News | December 4, 2019

TVA to terminate its popular payback program for going solar

You know the deal. When a household with rooftop solar panels produces more energy than it can use, it sends the excess back to the grid, and many utility payback programs exist as incentives for this kind of contribution.

But Tennessee Valley Authority has now put out an after-the-fact analysis to try to justify axing its current payback program. The utility’s decision not only limits consumer choices for energy options, but also puts its customers who intend to go solar at an economic disadvantage. And with no real opportunity for public input.

SELC attorneys Amanda Garcia and Christina Reichert sent a letter to the federally-owned electric utility this month in opposition to ditching the program, called Green Power Providers, without providing a replacement program that fairly compensates customers for solar.

“TVA is focused on how best to maintain its existing monopoly business model, rather than adapting and changing to the benefit of ratepayers and communities,” says Amanda Garcia, a managing attorney in SELC’s Tennessee office. “Perhaps as a result, TVA now seeks to terminate the Green Power Providers program and ‘replace’ it with a ‘program’ that would not compensate customers for the value they provide to the grid and to the Valley.”

The utility claims it is getting rid of Green Power Providers because it’s failing.

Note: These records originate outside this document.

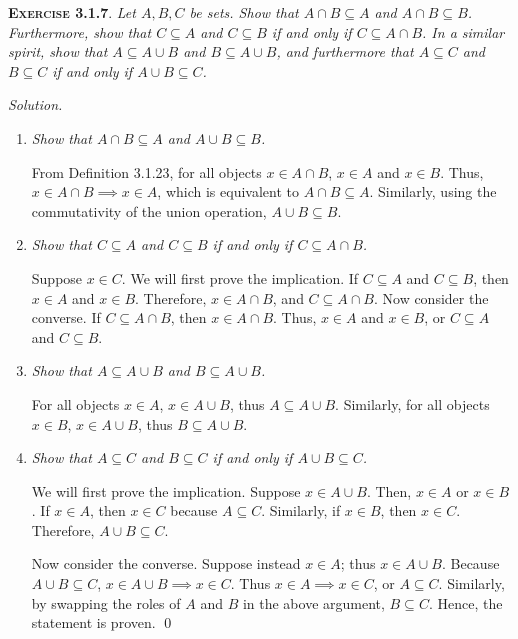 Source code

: \documentclass[12pt]{article}
\theoremstyle{remark}
\newenvironment{exer}[2]{
    \noindent \setlength{\parskip}{1em}%
    \textsc{\textbf{Exercise #1}}. \textit{#2} \par
    \noindent \textit{Solution.} %
}{\bigskip}
\begin{document}
\begin{exer}{3.1.7}{
    Let $A, B, C$ be sets.
    Show that $A \cap B \subseteq A$ and $A \cap B \subseteq B$.
    Furthermore, show that $C \subseteq A$ and $C\subseteq B$ if and only if $C \subseteq A \cap B$.
    In a similar spirit, show that $A \subseteq A \cup B$ and $B \subseteq A \cup B$,
    and furthermore that $A \subseteq C$ and $B \subseteq C$ if and only if $A \cup B \subseteq C$.
}
    \begin{enumerate}[topsep=0mm, label=(\alph*)]
        \item \textit{Show that $A \cap B \subseteq A$ and $A \cup B \subseteq B$.}
        
            From Definition 3.1.23, for all objects $x \in A \cap B$, $x \in A$ and $x \in B$.
            Thus, $x \in A \cap B \implies x \in A$, which is equivalent to $A \cap B \subseteq A$.
            Similarly, using the commutativity of the union operation, $A \cup B \subseteq B$.

        \item \textit{Show that $C \subseteq A$ and $C\subseteq B$ if and only if $C \subseteq A \cap B$.}
        
            Suppose $x \in C$.
            We will first prove the implication.
            If $C \subseteq A$ and $C \subseteq B$, then $x \in A$ and $x \in B$.
            Therefore, $x \in A \cap B$, and $C \subseteq A \cap B$.
            Now consider the converse.
            If $C \subseteq A \cap B$, then $x \in A \cap B$.
            Thus, $x \in A$ and $x \in B$, or $C \subseteq A$ and $C \subseteq B$.

        \item \textit{Show that $A \subseteq A \cup B$ and $B \subseteq A \cup B$.}

            For all objects $x \in A$, $x \in A \cup B$, thus $A \subseteq A \cup B$.
            Similarly, for all objects $x \in B$, $x \in A \cup B$, thus $B \subseteq A \cup B$.

        \item \textit{Show that $A \subseteq C$ and $B \subseteq C$ if and only if $A \cup B \subseteq C$.}

            We will first prove the implication.
            Suppose $x \in A \cup B$. Then, $x \in A$ or $x \in B$.
            If $x \in A$, then $x \in C$ because $A \subseteq C$.
            Similarly, if $x \in B$, then $x \in C$.
            Therefore, $A \cup B \subseteq C$.
            
            Now consider the converse.
            Suppose instead $x \in A$; thus $x \in A \cup B$.
            Because $A \cup B \subseteq C$, $x \in A \cup B \implies x \in C$.
            Thus $x \in A \implies x \in C$, or $A \subseteq C$.
            Similarly, by swapping the roles of $A$ and $B$ in the above argument, $B \subseteq C$.
            Hence, the statement is proven. \qed
            
    \end{enumerate}
\end{exer}
\end{document}

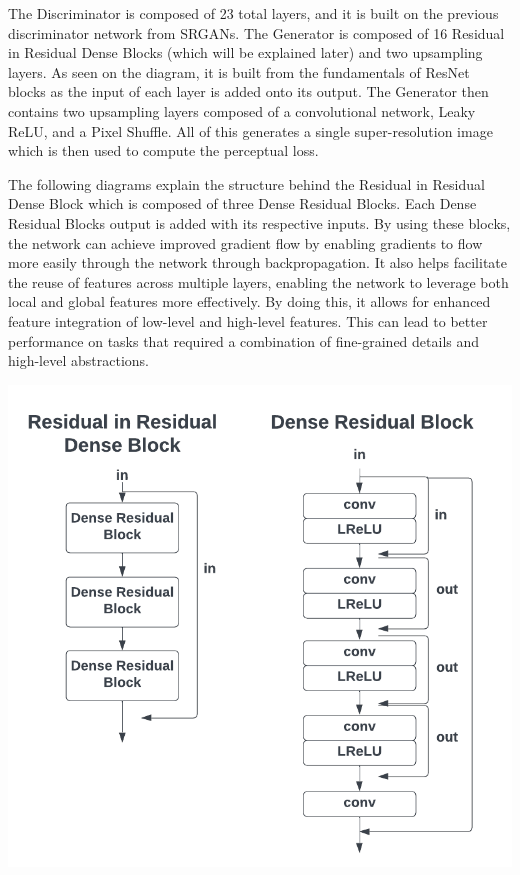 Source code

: \documentclass{article}
\begin{document}
The Discriminator is composed of 23 total layers, and it is built on the previous discriminator network from SRGANs. The Generator is composed of 16 Residual in Residual Dense Blocks (which will be explained later) and two upsampling layers. As seen on the diagram, it is built from the fundamentals of ResNet blocks as the input of each layer is added onto its output. The Generator then contains two upsampling layers composed of a convolutional network, Leaky ReLU, and a Pixel Shuffle. All of this generates a single super-resolution image which is then used to compute the perceptual loss.

The following diagrams explain the structure behind the Residual in Residual Dense Block which is composed of three Dense Residual Blocks. Each Dense Residual Blocks output is added with its respective inputs. By using these blocks, the network can achieve improved gradient flow by enabling gradients to flow more easily through the network through backpropagation. It also helps facilitate the reuse of features across multiple layers, enabling the network to leverage both local and global features more effectively. By doing this, it allows for enhanced feature integration of low-level and high-level features. This can lead to better performance on tasks that required a combination of fine-grained details and high-level abstractions.

\begin{center}
\includegraphics[scale=0.25]{images/rrdb.png}
\end{center}
\end{document}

“To the extent the GPP program is failing, it’s because of the program’s design, which has artificially stifled investment in small-scale solar in the Valley,” says Reichert, an associate attorney.

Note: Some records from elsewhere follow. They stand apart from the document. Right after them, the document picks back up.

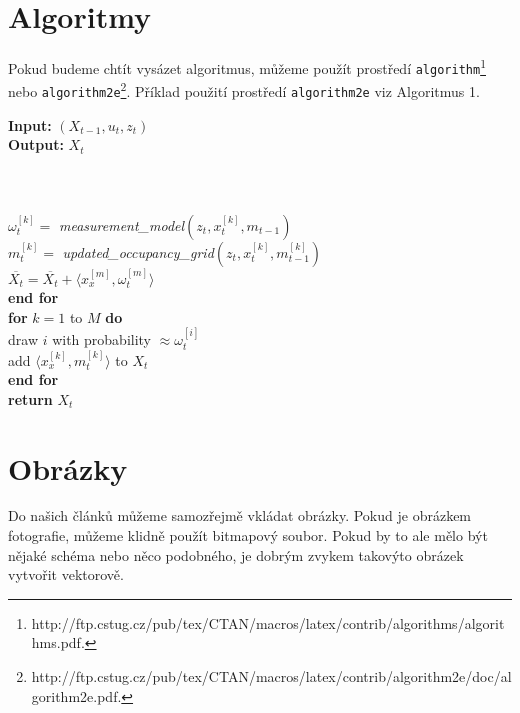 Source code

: \documentclass[a4paper,11pt]{article}
\begin{document}
\clearpage


\section{Algoritmy}
Pokud budeme chtít vysázet algoritmus, můžeme použít prostředí \verb|algorithm|\footnote{http://ftp.cstug.cz/pub/tex/CTAN/macros/latex/contrib/algorithms/algorithms.pdf.} nebo \texttt{algorithm2e}\footnote{http://ftp.cstug.cz/pub/tex/CTAN/macros/latex/contrib/algorithm2e/doc/algorithm2e.pdf.}. Příklad použití prostředí \verb|algorithm2e| viz Algoritmus 1.

\begin{algorithm}
    \caption{{\textsc{FastSLAM}}}
    \textbf{Input:} $(X_{t-1}, u_t,z_t)$ \\
    \textbf{Output:} $X_t$ \\
    \SetAlgoLined
    \SetNlSty{}{}{:}
    \qquad{} \\
    \qquad{} \\
    \qquad{} \\
    \qquad{}\qquad$\omega_{t}^{[k]} =$ \textit{measurement\_model}$(z_t, x_t^{[k]}, m_{t-1})$ \\
    \qquad{}\qquad $m_t^{[k]} =$ \textit{updated\_occupancy\_grid}$(z_t, x_t^{[k]}, m_{t-1}^{[k]})$ \\
    \qquad{}\qquad $\overline{X_t} = \overline{X_t} + \langle x_x^{[m]}, \omega_t^{[m]} \rangle$ \\
    \qquad{} \textbf{end for} \\
    \qquad{} \textbf{for} $k = 1$ to $M$ \textbf{do} \\
    \qquad{}\qquad draw $i$ with probability $\approx \omega_t^{[i]}$ \\
    \qquad{}\qquad add $\langle x_x^{[k]}, m_t^{[k]} \rangle$ to $X_t$ \\
    \qquad{} \textbf{end for} \\
    \qquad{} \textbf{return} $X_t$
\end{algorithm}

\section{Obrázky}
Do našich článků můžeme samozřejmě vkládat obrázky. Pokud je obrázkem fotografie, můžeme klidně použít bitmapový soubor. Pokud by to ale mělo být nějaké schéma nebo něco podobného, je dobrým zvykem takovýto obrázek vytvořit vektorově.
\end{document}
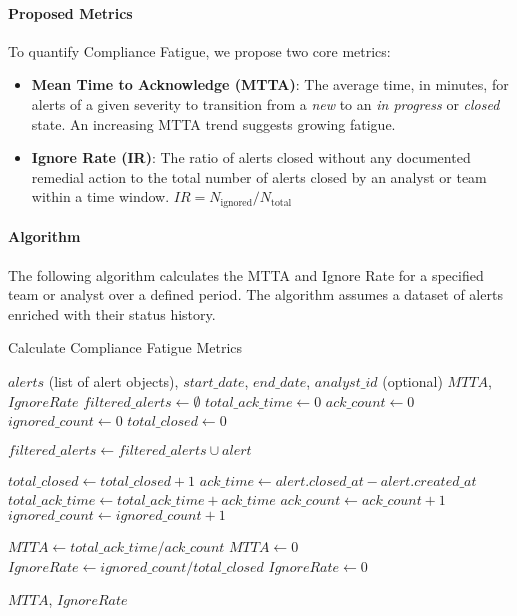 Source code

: \documentclass[11pt, a4paper]{article}
\begin{document}
\paragraph{Proposed Metrics}
To quantify Compliance Fatigue, we propose two core metrics:
\begin{itemize}
    \item \textbf{Mean Time to Acknowledge (MTTA)}: The average time, in minutes, for alerts of a given severity to transition from a \textit{new} to an \textit{in progress} or \textit{closed} state. An increasing MTTA trend suggests growing fatigue.
    \item \textbf{Ignore Rate (IR)}: The ratio of alerts closed without any documented remedial action to the total number of alerts closed by an analyst or team within a time window. \( IR = N_{\text{ignored}} / N_{\text{total}} \)
\end{itemize}

\paragraph{Algorithm}
The following algorithm calculates the MTTA and Ignore Rate for a specified team or analyst over a defined period. The algorithm assumes a dataset of alerts enriched with their status history.

\begin{algorithm}[H]
\caption{Calculate Compliance Fatigue Metrics}
\begin{algorithmic}[1]
\Require $alerts$ (list of alert objects), $start\_date$, $end\_date$, $analyst\_id$ (optional)
\Ensure $MTTA$, $IgnoreRate$
\State $filtered\_alerts \gets \emptyset$
\State $total\_ack\_time \gets 0$
\State $ack\_count \gets 0$
\State $ignored\_count \gets 0$
\State $total\_closed \gets 0$

            \State $filtered\_alerts \gets filtered\_alerts \cup alert$
        \EndIf
    \EndIf
\EndFor

        \State $total\_closed \gets total\_closed + 1$
        \State $ack\_time \gets alert.closed\_at - alert.created\_at$
        \State $total\_ack\_time \gets total\_ack\_time + ack\_time$
        \State $ack\_count \gets ack\_count + 1$
            \State $ignored\_count \gets ignored\_count + 1$
        \EndIf
    \EndIf
\EndFor

    \State $MTTA \gets total\_ack\_time / ack\_count$
\Else
    \State $MTTA \gets 0$
\EndIf
{}
    \State $IgnoreRate \gets ignored\_count / total\_closed$
\Else
    \State $IgnoreRate \gets 0$
\EndIf

\State \Return $MTTA$, $IgnoreRate$
\end{algorithmic}
\end{algorithm}
\end{document}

Green Power Provider Participants by TVA Local Distribution Companies, 2010–2018

Current and former participants of the program being axed span across the Tennessee Valley, across a diverse range of local power companies, with large concentrations in places like Chattanooga and Nashville. This distribution of customers calls for more opportunities for distributed solar generation, but instead TVA is ignoring its own market research to look toward utility-scale solar, instead.

Adds Reichert, “Distributed solar generation does not hamstring utility-scale solar, but rather adds independent value to the grid in terms of resiliency and customer choice.”

SELC will be monitoring the issue closely.